BEGIN

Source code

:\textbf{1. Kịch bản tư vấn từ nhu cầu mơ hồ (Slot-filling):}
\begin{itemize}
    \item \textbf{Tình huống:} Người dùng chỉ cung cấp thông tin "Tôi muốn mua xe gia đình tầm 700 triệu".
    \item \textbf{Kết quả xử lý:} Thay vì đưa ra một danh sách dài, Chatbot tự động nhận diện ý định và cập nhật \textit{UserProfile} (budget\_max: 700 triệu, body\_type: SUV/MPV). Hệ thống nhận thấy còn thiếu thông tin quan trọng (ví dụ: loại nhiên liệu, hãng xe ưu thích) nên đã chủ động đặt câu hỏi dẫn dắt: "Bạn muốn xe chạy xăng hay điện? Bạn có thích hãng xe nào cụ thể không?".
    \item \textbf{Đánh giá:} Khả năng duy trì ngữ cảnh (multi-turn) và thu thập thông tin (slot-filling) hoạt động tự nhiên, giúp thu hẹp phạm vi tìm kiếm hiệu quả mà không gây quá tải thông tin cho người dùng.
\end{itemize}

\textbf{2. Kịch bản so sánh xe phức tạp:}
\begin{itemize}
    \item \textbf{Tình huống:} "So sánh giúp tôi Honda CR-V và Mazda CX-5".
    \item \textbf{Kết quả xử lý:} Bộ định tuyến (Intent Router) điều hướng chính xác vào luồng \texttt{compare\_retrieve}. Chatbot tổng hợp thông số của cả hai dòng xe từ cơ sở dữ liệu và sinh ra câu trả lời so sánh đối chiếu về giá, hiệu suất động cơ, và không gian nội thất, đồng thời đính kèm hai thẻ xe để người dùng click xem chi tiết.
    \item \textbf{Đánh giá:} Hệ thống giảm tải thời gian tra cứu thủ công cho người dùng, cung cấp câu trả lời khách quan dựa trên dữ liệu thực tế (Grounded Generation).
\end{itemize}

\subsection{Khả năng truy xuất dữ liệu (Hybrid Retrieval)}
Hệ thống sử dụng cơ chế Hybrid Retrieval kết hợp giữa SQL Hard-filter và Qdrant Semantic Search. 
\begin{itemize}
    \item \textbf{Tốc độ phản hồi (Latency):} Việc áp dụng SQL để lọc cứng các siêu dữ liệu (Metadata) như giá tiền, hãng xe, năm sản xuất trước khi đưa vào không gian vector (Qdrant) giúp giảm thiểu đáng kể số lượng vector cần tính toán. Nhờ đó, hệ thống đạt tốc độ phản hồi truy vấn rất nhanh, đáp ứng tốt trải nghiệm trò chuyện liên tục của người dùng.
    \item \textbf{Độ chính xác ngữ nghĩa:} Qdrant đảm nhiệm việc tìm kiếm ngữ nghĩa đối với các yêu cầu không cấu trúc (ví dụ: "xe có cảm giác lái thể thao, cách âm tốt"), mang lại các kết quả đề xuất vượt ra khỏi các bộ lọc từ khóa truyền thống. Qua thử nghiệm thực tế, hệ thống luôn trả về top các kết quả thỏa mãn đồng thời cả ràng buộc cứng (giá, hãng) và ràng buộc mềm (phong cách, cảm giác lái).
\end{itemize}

END

■ Requirement
Your answer must be every record above, set down exactly as written.

■ Reply to the exercise
Source code

:\textbf{1. Kịch bản tư vấn từ nhu cầu mơ hồ (Slot-filling):}
\begin{itemize}
    \item \textbf{Tình huống:} Người dùng chỉ cung cấp thông tin "Tôi muốn mua xe gia đình tầm 700 triệu".
    \item \textbf{Kết quả xử lý:} Thay vì đưa ra một danh sách dài, Chatbot tự động nhận diện ý định và cập nhật \textit{UserProfile} (budget\_max: 700 triệu, body\_type: SUV/MPV). Hệ thống nhận thấy còn thiếu thông tin quan trọng (ví dụ: loại nhiên liệu, hãng xe ưu thích) nên đã chủ động đặt câu hỏi dẫn dắt: "Bạn muốn xe chạy xăng hay điện? Bạn có thích hãng xe nào cụ thể không?".
    \item \textbf{Đánh giá:} Khả năng duy trì ngữ cảnh (multi-turn) và thu thập thông tin (slot-filling) hoạt động tự nhiên, giúp thu hẹp phạm vi tìm kiếm hiệu quả mà không gây quá tải thông tin cho người dùng.
\end{itemize}

\textbf{2. Kịch bản so sánh xe phức tạp:}
\begin{itemize}
    \item \textbf{Tình huống:} "So sánh giúp tôi Honda CR-V và Mazda CX-5".
    \item \textbf{Kết quả xử lý:} Bộ định tuyến (Intent Router) điều hướng chính xác vào luồng \texttt{compare\_retrieve}. Chatbot tổng hợp thông số của cả hai dòng xe từ cơ sở dữ liệu và sinh ra câu trả lời so sánh đối chiếu về giá, hiệu suất động cơ, và không gian nội thất, đồng thời đính kèm hai thẻ xe để người dùng click xem chi tiết.
    \item \textbf{Đánh giá:} Hệ thống giảm tải thời gian tra cứu thủ công cho người dùng, cung cấp câu trả lời khách quan dựa trên dữ liệu thực tế (Grounded Generation).
\end{itemize}

\subsection{Khả năng truy xuất dữ liệu (Hybrid Retrieval)}
Hệ thống sử dụng cơ chế Hybrid Retrieval kết hợp giữa SQL Hard-filter và Qdrant Semantic Search. 
\begin{itemize}
    \item \textbf{Tốc độ phản hồi (Latency):} Việc áp dụng SQL để lọc cứng các siêu dữ liệu (Metadata) như giá tiền, hãng xe, năm sản xuất trước khi đưa vào không gian vector (Qdrant) giúp giảm thiểu đáng kể số lượng vector cần tính toán. Nhờ đó, hệ thống đạt tốc độ phản hồi truy vấn rất nhanh, đáp ứng tốt trải nghiệm trò chuyện liên tục của người dùng.
    \item \textbf{Độ chính xác ngữ nghĩa:} Qdrant đảm nhiệm việc tìm kiếm ngữ nghĩa đối với các yêu cầu không cấu trúc (ví dụ: "xe có cảm giác lái thể thao, cách âm tốt"), mang lại các kết quả đề xuất vượt ra khỏi các bộ lọc từ khóa truyền thống. Qua thử nghiệm thực tế, hệ thống luôn trả về top các kết quả thỏa mãn đồng thời cả ràng buộc cứng (giá, hãng) và ràng buộc mềm (phong cách, cảm giác lái).
\end{itemize}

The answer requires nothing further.